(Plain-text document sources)
- Opening Delimiter -

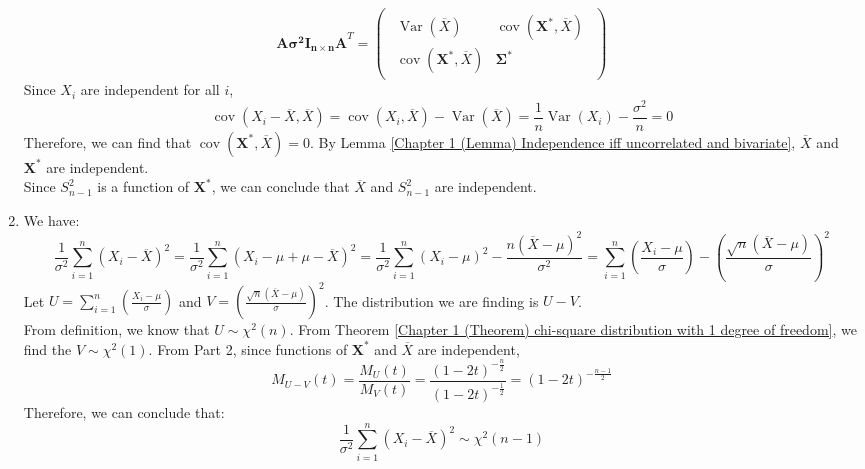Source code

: \documentclass{huhtakm-template-book-v2}
\DeclareMathOperator{\Var}{Var}
\DeclareMathOperator{\cov}{cov}
\begin{document}
\begin{proofing}
\begin{enumerate}
		\begin{equation*}
			\mathbf{A\sigma^{2}I_{n\times n}A}^{T}=\begin{pmatrix}\begin{array}{c|c}
					\Var(\overline{X}) & \cov(\mathbf{X^{*}},\overline{X})\\
					\hline
					\cov(\mathbf{X^{*}},\overline{X}) & \mathbf{\Sigma^{*}}
			\end{array}\end{pmatrix}
		\end{equation*}
		Since $X_{i}$ are independent for all $i$,
		\begin{equation*}
			\cov(X_{i}-\overline{X},\overline{X})=\cov(X_{i},\overline{X})-\Var(\overline{X})=\frac{1}{n}\Var(X_{i})-\frac{\sigma^{2}}{n}=0
		\end{equation*}
		Therefore, we can find that $\cov(\mathbf{X^{*}},\overline{X})=0$. By Lemma \ref{Chapter 1 (Lemma) Independence iff uncorrelated and bivariate}, $\overline{X}$ and $\mathbf{X^{*}}$ are independent.\\
		Since $S_{n-1}^{2}$ is a function of $\mathbf{X^{*}}$, we can conclude that $\overline{X}$ and $S_{n-1}^{2}$ are independent.
		\item We have:
		\begin{equation*}
			\frac{1}{\sigma^{2}}\sum_{i=1}^{n}(X_{i}-\overline{X})^{2}=\frac{1}{\sigma^{2}}\sum_{i=1}^{n}(X_{i}-\mu+\mu-\overline{X})^{2}=\frac{1}{\sigma^{2}}\sum_{i=1}^{n}(X_{i}-\mu)^{2}-\frac{n(\overline{X}-\mu)^{2}}{\sigma^{2}}=\sum_{i=1}^{n}\left(\frac{X_{i}-\mu}{\sigma}\right)-\left(\frac{\sqrt{n}(\overline{X}-\mu)}{\sigma}\right)^{2}
		\end{equation*}
		Let $U=\sum_{i=1}^{n}\left(\frac{X_{i}-\mu}{\sigma}\right)$ and $V=\left(\frac{\sqrt{n}(\overline{X}-\mu)}{\sigma}\right)^{2}$. The distribution we are finding is $U-V$.\\
		From definition, we know that $U\sim\chi^{2}(n)$. From Theorem \ref{Chapter 1 (Theorem) chi-square distribution with 1 degree of freedom}, we find the $V\sim\chi^{2}(1)$. From Part 2, since functions of $\mathbf{X}^{*}$ and $\overline{X}$ are independent, 
		\begin{equation*}
			M_{U-V}(t)=\frac{M_{U}(t)}{M_{V}(t)}=\frac{(1-2t)^{-\frac{n}{2}}}{(1-2t)^{-\frac{1}{2}}}=(1-2t)^{-\frac{n-1}{2}}
		\end{equation*}
		Therefore, we can conclude that:
		\begin{equation*}
			\frac{1}{\sigma^{2}}\sum_{i=1}^{n}(X_{i}-\overline{X})^{2}\sim\chi^{2}(n-1)
		\end{equation*}
	\end{enumerate}
\end{proofing}
\end{document}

- Closing Delimiter -

### [The problem]
The answer must be every line of the entries that includes the word "DeclareMathOperator".

### [Task result]
\DeclareMathOperator{\Var}{Var}
\DeclareMathOperator{\cov}{cov}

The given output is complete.